Polaroids: Mapplethorpe
At the Whitney Museum, New York, in collaboration with the Robert Mapplethorpe Foundation
May 3 through Sept. 7, 2008

 

ROBERT MAPPLETHORPE’S Polaroid photographs are not a well-known part of his œuvre, but they contain virtually all of the basic themes and elements that blossomed and matured in his later work. Beginning in 1970 and for roughly five years when he was in his twenties, Mapplethorpe created a body of work that runs to roughly 1,500 Polaroid photos. The Whitney Museum of American Art in New York recently mounted an exhibit of about a hundred of these pictures entitled “Polaroids: Mapplethorpe” in its Sondra Gilman Gallery. The exhibit was curated by Sylvia Wolf, recently named Director of the Henry Art Gallery in Seattle, Washington, in collaboration with the Robert Mapplethorpe Foundation in New York.

Wolf’s judicious selections amply illustrate each genre for which Mapplethorpe is best known, including still lifes, portraits, and figure studies, as well as the artist’s early explorations of gay sexuality that would lead to his infamous “dirty pictures,” as the artist himself called them. The seeds of Mapplethorpe’s interests are all here, only before he absorbed the more exacting formalistic influences of several predecessors that typify his later work. Also, the Polaroids precede his hiring of master printers to produce the results he sought, though he continued to use a Polaroid sometimes for set-ups and trial shots.

Robert Mapplethorpe, untitled (invitation to Light Gallery opening), 1973 (Whitney Museum of Art). This photo was used as the insignia for the exhibit.
Robert Mapplethorpe, untitled (invitation to Light Gallery opening), 1973
(Whitney Museum of Art). This photo was used as the insignia for the exhibit.

Mapplethorpe stated in a 1988 interview that photography “was the perfect medium, or so it seemed, for the 70’s and 80’s, when everything was fast. If I were to make something that took two weeks to do, I’d lose my enthusiasm. It would become an act of labor and the love would be gone.” But if the Polaroid’s ability to provide instant gratification matched the spirit of the times, it’s also the case that Mapplethorpe was at this time a regular user of cocaine and a variety of other drugs. What’s more, the quest for immediate gratification extended to the kind of sexuality he compulsively practiced. His regular cruising at the Mineshaft and other gay sex bars certainly wasn’t about forming long-term relationships. During the years represented by this Whitney exhibit, Mapplethorpe was actually in the midst of what would prove his most exclusive and devoted liaison (other than his long association with singer-poet Patti Smith), with his mentor and sponsor, Sam Wagstaff.

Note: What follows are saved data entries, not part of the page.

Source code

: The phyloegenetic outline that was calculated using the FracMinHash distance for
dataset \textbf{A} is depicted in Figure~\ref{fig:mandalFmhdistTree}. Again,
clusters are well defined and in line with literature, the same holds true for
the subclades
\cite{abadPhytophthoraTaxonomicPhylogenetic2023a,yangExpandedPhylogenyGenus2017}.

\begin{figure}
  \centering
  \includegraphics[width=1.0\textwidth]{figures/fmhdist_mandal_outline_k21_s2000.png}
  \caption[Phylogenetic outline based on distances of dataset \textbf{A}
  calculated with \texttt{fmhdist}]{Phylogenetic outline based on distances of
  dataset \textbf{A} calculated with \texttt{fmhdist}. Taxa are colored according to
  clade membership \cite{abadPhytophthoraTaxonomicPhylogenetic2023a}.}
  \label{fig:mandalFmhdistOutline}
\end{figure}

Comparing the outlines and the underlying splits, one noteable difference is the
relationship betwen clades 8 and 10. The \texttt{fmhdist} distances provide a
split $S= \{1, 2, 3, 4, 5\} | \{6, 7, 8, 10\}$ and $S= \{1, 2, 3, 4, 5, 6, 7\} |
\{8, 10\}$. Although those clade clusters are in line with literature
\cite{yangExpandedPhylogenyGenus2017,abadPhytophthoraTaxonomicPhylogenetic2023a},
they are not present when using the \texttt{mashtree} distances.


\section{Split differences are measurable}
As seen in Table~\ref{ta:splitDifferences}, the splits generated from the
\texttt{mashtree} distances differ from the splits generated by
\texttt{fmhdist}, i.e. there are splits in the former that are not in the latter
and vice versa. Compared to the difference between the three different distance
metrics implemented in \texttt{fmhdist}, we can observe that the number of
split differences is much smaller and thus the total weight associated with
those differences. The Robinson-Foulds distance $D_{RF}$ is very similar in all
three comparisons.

Prior to his connection to the wealthy and erudite Wagstaff, while under the tutelage of his friend John McEndry, who was then curator of prints and photography at the Metropolitan Museum, Mapplethorpe was given access to the Met’s photography collection, where he was first exposed to the earlier masters of the medium. Although he did not approach the opportunity with anything that could be considered a scholarly interest, he did get a feast of important visual images to consider and learn from. Later, as a couple, Wagstaff and Mapplethorpe continued that education as the older partner amassed one of the finest and largest collections of both historic and contemporary photographs in the U.S., including over 5,000 images that were eventually acquired by the Getty Museum.

As Sylvia Wolf cogently states in the exhibit’s accompanying catalog essay, “With the instant camera and film, Mapplethorpe defined his sexual identity and artistic persona, developed the basic style and subject matter of his work, and established the personal relationships that would become the foundation of his artistic success. But above all, Mapplethorpe learned how to see photographically with the Polaroid camera.” The principal difference between Mapplethorpe’s Polaroids and his later, more emotionally distant and technically exacting photographs is the immediacy of his subjects’ responses to being photographed. The Polaroids are more spontaneous and experimental, less studied, and sexier because of this quality of instantaneity.